If three or more of those port authority ships managed to surround us and activate their EMF containment field, we were toast. It would completely shut down our vessel. Which, if we were really experiencing a malfunction, would be a great thing.
As it was, we needed to avoid that. Fortunately, the port vessels were hampered by their desire to carefully negotiate their way through the jam-packed queue. Whereas the Nirzk vessels dipped and dove with us, and were right on our tail as we approached a slipstream shuttle.
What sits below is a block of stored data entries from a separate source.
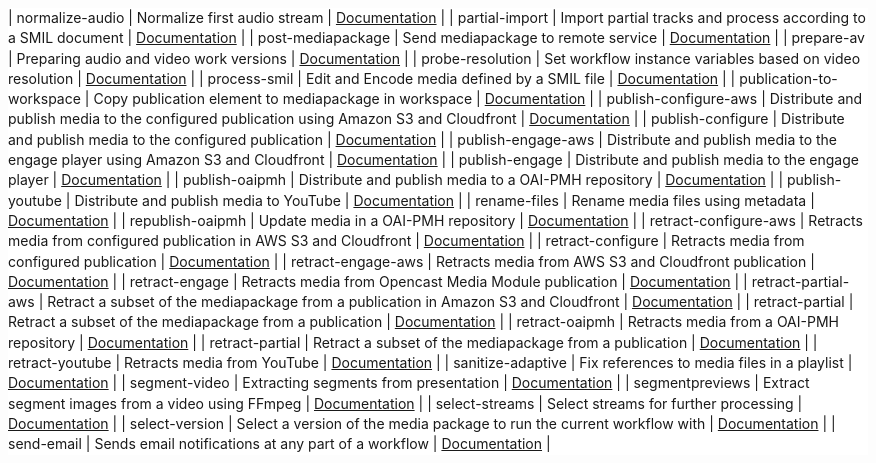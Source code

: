 | normalize-audio                      | Normalize first audio stream                                                              | [Documentation](normalizeaudio-woh.md)                       |
| partial-import                       | Import partial tracks and process according to a SMIL document                            | [Documentation](partial-import-woh.md)                       |
| post-mediapackage                    | Send mediapackage to remote service                                                       | [Documentation](postmediapackage-woh.md)                     |
| prepare-av                           | Preparing audio and video work versions                                                   | [Documentation](prepareav-woh.md)                            |
| probe-resolution                     | Set workflow instance variables based on video resolution                                 | [Documentation](probe-resolution-woh.md)                     |
| process-smil                         | Edit and Encode media defined by a SMIL file                                              | [Documentation](process-smil-woh.md)                         |
| publication-to-workspace             | Copy publication element to mediapackage in workspace                                     | [Documentation](publication-to-workspace-woh.md)             |
| publish-configure-aws                | Distribute and publish media to the configured publication using Amazon S3 and Cloudfront | [Documentation](publish-configure-aws-woh.md)                |
| publish-configure                    | Distribute and publish media to the configured publication                                | [Documentation](publish-configure-woh.md)                    |
| publish-engage-aws                   | Distribute and publish media to the engage player using Amazon S3 and Cloudfront          | [Documentation](publish-engage-aws-woh.md)                   |
| publish-engage                       | Distribute and publish media to the engage player                                         | [Documentation](publish-engage-woh.md)                       |
| publish-oaipmh                       | Distribute and publish media to a OAI-PMH repository                                      | [Documentation](publish-oaipmh-woh.md)                       |
| publish-youtube                      | Distribute and publish media to YouTube                                                   | [Documentation](publish-youtube-woh.md)                      |
| rename-files                         | Rename media files using metadata                                                         | [Documentation](rename-files-woh.md)                         |
| republish-oaipmh                     | Update media in a OAI-PMH repository                                                      | [Documentation](republish-oaipmh-woh.md)                     |
| retract-configure-aws                | Retracts media from configured publication in AWS S3 and Cloudfront                       | [Documentation](retract-configure-aws-woh.md)                |
| retract-configure                    | Retracts media from configured publication                                                | [Documentation](retract-configure-woh.md)                    |
| retract-engage-aws                   | Retracts media from AWS S3 and Cloudfront publication                                     | [Documentation](retract-engage-aws-woh.md)                   |
| retract-engage                       | Retracts media from Opencast Media Module publication                                     | [Documentation](retract-engage-woh.md)                       |
| retract-partial-aws                  | Retract a subset of the mediapackage from a publication in Amazon S3 and Cloudfront       | [Documentation](retract-partial-aws-woh.md)                  |
| retract-partial                      | Retract a subset of the mediapackage from a publication                                   | [Documentation](retract-partial-woh.md)                      |
| retract-oaipmh                       | Retracts media from a OAI-PMH repository                                                  | [Documentation](retract-oaipmh-woh.md)                       |
| retract-partial                      | Retract a subset of the mediapackage from a publication                                   | [Documentation](retract-partial-woh.md)                      |
| retract-youtube                      | Retracts media from YouTube                                                               | [Documentation](retract-youtube-woh.md)                      |
| sanitize-adaptive                    | Fix references to media files in a playlist                                               | [Documentation](sanitize-adaptive-woh.md)                    |
| segment-video                        | Extracting segments from presentation                                                     | [Documentation](segmentvideo-woh.md)                         |
| segmentpreviews                      | Extract segment images from a video using FFmpeg                                          | [Documentation](segmentpreviews-woh.md)                      |
| select-streams                       | Select streams for further processing                                                     | [Documentation](select-streams-woh.md)                       |
| select-version                       | Select a version of the media package to run the current workflow with                    | [Documentation](select-version-woh.md)                       |
| send-email                           | Sends email notifications at any part of a workflow                                       | [Documentation](send-email-woh.md)                           |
We were going to hit it, no way we’d miss. Then Zyair stomped on the foot pedals, yanked back on the column—and flipped the Stardrifter right over, in a space-shipian version of ass over tea kettle .
The Nirzk vessels were caught completely flatfooted. One managed—sort of—to mimic our maneuver. A second pulled up, coming close enough to the larger ship that it clipped off sensors. The third wasn’t so lucky—it hit the slipstream shuttle’s shields and exploded.
The explosion, Zyair’s nutzoid maneuver, and the nausea it induced all assisted me in adding a good dose of emotion to my reply to the official.
“Give us a minute to try on our own. We can’t afford the downtime.” An EMF containment could knock systems down for days. Anyone familiar with space travel would commiserate.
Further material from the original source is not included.